Image-based cell profiling for environmental toxicology
Please join us for the Virtual Pub on Friday, September 12th at 13:00 CEST. We welcome Jessica Ewald, EMBL-EBI, on “Image-based cell profiling for environmental toxicology”. See the abstract for the talk below.
All are welcome!

Abstract: Chemical exposure is a major threat to both human and environmental health, yet the majority of chemicals in commercial use worldwide have not been assessed for their potential to cause harm to humans or ecosystems. Traditional animal-based toxicity tests are expensive, slow, and ethically problematic, and they often fail to predict human outcomes accurately. To address this gap, toxicologists are shifting toward new approach methodologies (NAMs) that use high-throughput, human-relevant cell models to evaluate chemical hazards.

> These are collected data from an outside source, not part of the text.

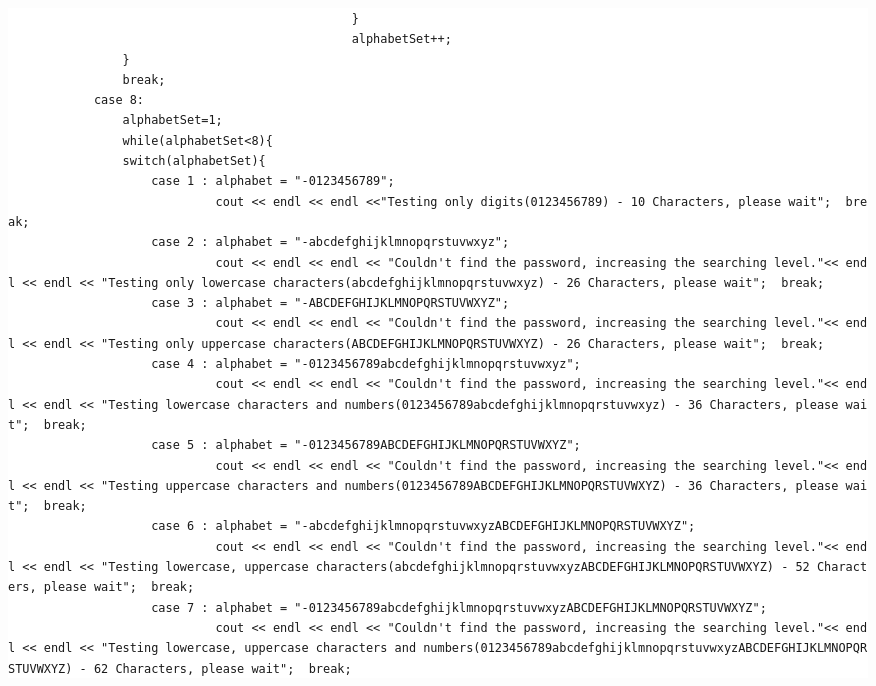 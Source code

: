                                                     }
                                                    alphabetSet++;
                    }
                    break;
                case 8:
                    alphabetSet=1;
                    while(alphabetSet<8){
                    switch(alphabetSet){
                        case 1 : alphabet = "-0123456789";
                                 cout << endl << endl <<"Testing only digits(0123456789) - 10 Characters, please wait";  break;
                        case 2 : alphabet = "-abcdefghijklmnopqrstuvwxyz";
                                 cout << endl << endl << "Couldn't find the password, increasing the searching level."<< endl << endl << "Testing only lowercase characters(abcdefghijklmnopqrstuvwxyz) - 26 Characters, please wait";  break;
                        case 3 : alphabet = "-ABCDEFGHIJKLMNOPQRSTUVWXYZ";
                                 cout << endl << endl << "Couldn't find the password, increasing the searching level."<< endl << endl << "Testing only uppercase characters(ABCDEFGHIJKLMNOPQRSTUVWXYZ) - 26 Characters, please wait";  break;
                        case 4 : alphabet = "-0123456789abcdefghijklmnopqrstuvwxyz";
                                 cout << endl << endl << "Couldn't find the password, increasing the searching level."<< endl << endl << "Testing lowercase characters and numbers(0123456789abcdefghijklmnopqrstuvwxyz) - 36 Characters, please wait";  break;
                        case 5 : alphabet = "-0123456789ABCDEFGHIJKLMNOPQRSTUVWXYZ";
                                 cout << endl << endl << "Couldn't find the password, increasing the searching level."<< endl << endl << "Testing uppercase characters and numbers(0123456789ABCDEFGHIJKLMNOPQRSTUVWXYZ) - 36 Characters, please wait";  break;
                        case 6 : alphabet = "-abcdefghijklmnopqrstuvwxyzABCDEFGHIJKLMNOPQRSTUVWXYZ";
                                 cout << endl << endl << "Couldn't find the password, increasing the searching level."<< endl << endl << "Testing lowercase, uppercase characters(abcdefghijklmnopqrstuvwxyzABCDEFGHIJKLMNOPQRSTUVWXYZ) - 52 Characters, please wait";  break;
                        case 7 : alphabet = "-0123456789abcdefghijklmnopqrstuvwxyzABCDEFGHIJKLMNOPQRSTUVWXYZ";
                                 cout << endl << endl << "Couldn't find the password, increasing the searching level."<< endl << endl << "Testing lowercase, uppercase characters and numbers(0123456789abcdefghijklmnopqrstuvwxyzABCDEFGHIJKLMNOPQRSTUVWXYZ) - 62 Characters, please wait";  break;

Among these approaches, Cell Painting, a high-throughput image-based assay that captures detailed morphological features of cells, has emerged as a powerful tool to quantify cellular responses to chemical exposure. In this talk, I will describe our work within the OASIS consortium, a cross-sector collaboration aiming to evaluate Cell Painting as part of a broader multi-omics pipeline for chemical safety testing. We are profiling ~1,500 liver-relevant compounds, including pharmaceuticals, agrochemicals, and industrial chemicals, using Cell Painting, transcriptomics, and proteomics in human and rat liver cell models such as U2OS, HepG2, HepaRG, primary hepatocytes, and liver organoids. These data are being linked to in vivo liver toxicity outcomes in rats and humans, enabling us to benchmark and refine in vitro models for hazard prediction. Preliminary findings show that image-based profiles not only detect subtle cytotoxicity nuances but also encode rich mode-of-action information. By integrating imaging with other omics data, we aim to build predictive models of chemical hazard that are scalable, human-relevant, and free of animal testing.